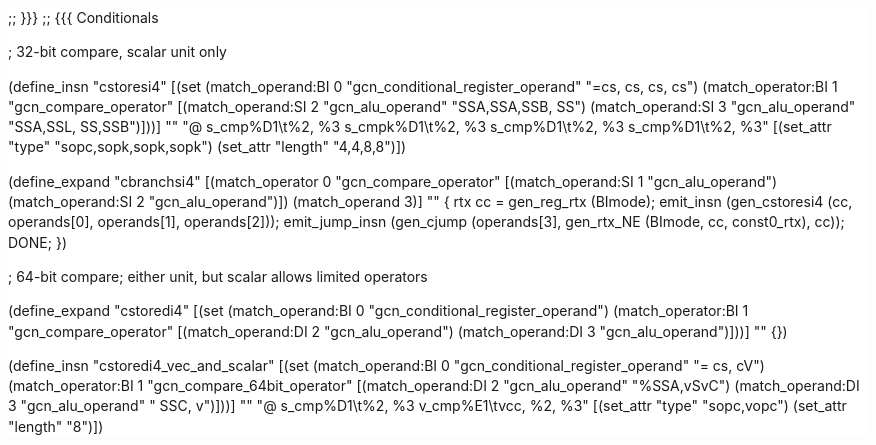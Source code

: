 ;; }}}
;; {{{ Conditionals

; 32-bit compare, scalar unit only

(define_insn "cstoresi4"
  [(set (match_operand:BI 0 "gcn_conditional_register_operand"
							 "=cs, cs, cs, cs")
	(match_operator:BI 1 "gcn_compare_operator"
	  [(match_operand:SI 2 "gcn_alu_operand"	 "SSA,SSA,SSB, SS")
	   (match_operand:SI 3 "gcn_alu_operand"	 "SSA,SSL, SS,SSB")]))]
  ""
  "@
   s_cmp%D1\t%2, %3
   s_cmpk%D1\t%2, %3
   s_cmp%D1\t%2, %3
   s_cmp%D1\t%2, %3"
  [(set_attr "type" "sopc,sopk,sopk,sopk")
   (set_attr "length" "4,4,8,8")])

(define_expand "cbranchsi4"
  [(match_operator 0 "gcn_compare_operator"
     [(match_operand:SI 1 "gcn_alu_operand")
      (match_operand:SI 2 "gcn_alu_operand")])
   (match_operand 3)]
  ""
  {
    rtx cc = gen_reg_rtx (BImode);
    emit_insn (gen_cstoresi4 (cc, operands[0], operands[1], operands[2]));
    emit_jump_insn (gen_cjump (operands[3],
			       gen_rtx_NE (BImode, cc, const0_rtx), cc));
    DONE;
  })

; 64-bit compare; either unit, but scalar allows limited operators

(define_expand "cstoredi4"
  [(set (match_operand:BI 0 "gcn_conditional_register_operand")
	(match_operator:BI 1 "gcn_compare_operator"
			   [(match_operand:DI 2 "gcn_alu_operand")
			    (match_operand:DI 3 "gcn_alu_operand")]))]
  ""
  {})

(define_insn "cstoredi4_vec_and_scalar"
  [(set (match_operand:BI 0 "gcn_conditional_register_operand" "= cs,  cV")
	(match_operator:BI 1 "gcn_compare_64bit_operator"
	  [(match_operand:DI 2 "gcn_alu_operand"	       "%SSA,vSvC")
	   (match_operand:DI 3 "gcn_alu_operand"	       " SSC,   v")]))]
  ""
  "@
   s_cmp%D1\t%2, %3
   v_cmp%E1\tvcc, %2, %3"
  [(set_attr "type" "sopc,vopc")
   (set_attr "length" "8")])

⁂

• [Required action] Every line above should be retyped exactly; the pictures do not belong in the copy.

• [Expected output]
Source code

: ;; }}}
;; {{{ Conditionals

; 32-bit compare, scalar unit only

(define_insn "cstoresi4"
  [(set (match_operand:BI 0 "gcn_conditional_register_operand"
							 "=cs, cs, cs, cs")
	(match_operator:BI 1 "gcn_compare_operator"
	  [(match_operand:SI 2 "gcn_alu_operand"	 "SSA,SSA,SSB, SS")
	   (match_operand:SI 3 "gcn_alu_operand"	 "SSA,SSL, SS,SSB")]))]
  ""
  "@
   s_cmp%D1\t%2, %3
   s_cmpk%D1\t%2, %3
   s_cmp%D1\t%2, %3
   s_cmp%D1\t%2, %3"
  [(set_attr "type" "sopc,sopk,sopk,sopk")
   (set_attr "length" "4,4,8,8")])

(define_expand "cbranchsi4"
  [(match_operator 0 "gcn_compare_operator"
     [(match_operand:SI 1 "gcn_alu_operand")
      (match_operand:SI 2 "gcn_alu_operand")])
   (match_operand 3)]
  ""
  {
    rtx cc = gen_reg_rtx (BImode);
    emit_insn (gen_cstoresi4 (cc, operands[0], operands[1], operands[2]));
    emit_jump_insn (gen_cjump (operands[3],
			       gen_rtx_NE (BImode, cc, const0_rtx), cc));
    DONE;
  })

; 64-bit compare; either unit, but scalar allows limited operators

(define_expand "cstoredi4"
  [(set (match_operand:BI 0 "gcn_conditional_register_operand")
	(match_operator:BI 1 "gcn_compare_operator"
			   [(match_operand:DI 2 "gcn_alu_operand")
			    (match_operand:DI 3 "gcn_alu_operand")]))]
  ""
  {})

(define_insn "cstoredi4_vec_and_scalar"
  [(set (match_operand:BI 0 "gcn_conditional_register_operand" "= cs,  cV")
	(match_operator:BI 1 "gcn_compare_64bit_operator"
	  [(match_operand:DI 2 "gcn_alu_operand"	       "%SSA,vSvC")
	   (match_operand:DI 3 "gcn_alu_operand"	       " SSC,   v")]))]
  ""
  "@
   s_cmp%D1\t%2, %3
   v_cmp%E1\tvcc, %2, %3"
  [(set_attr "type" "sopc,vopc")
   (set_attr "length" "8")])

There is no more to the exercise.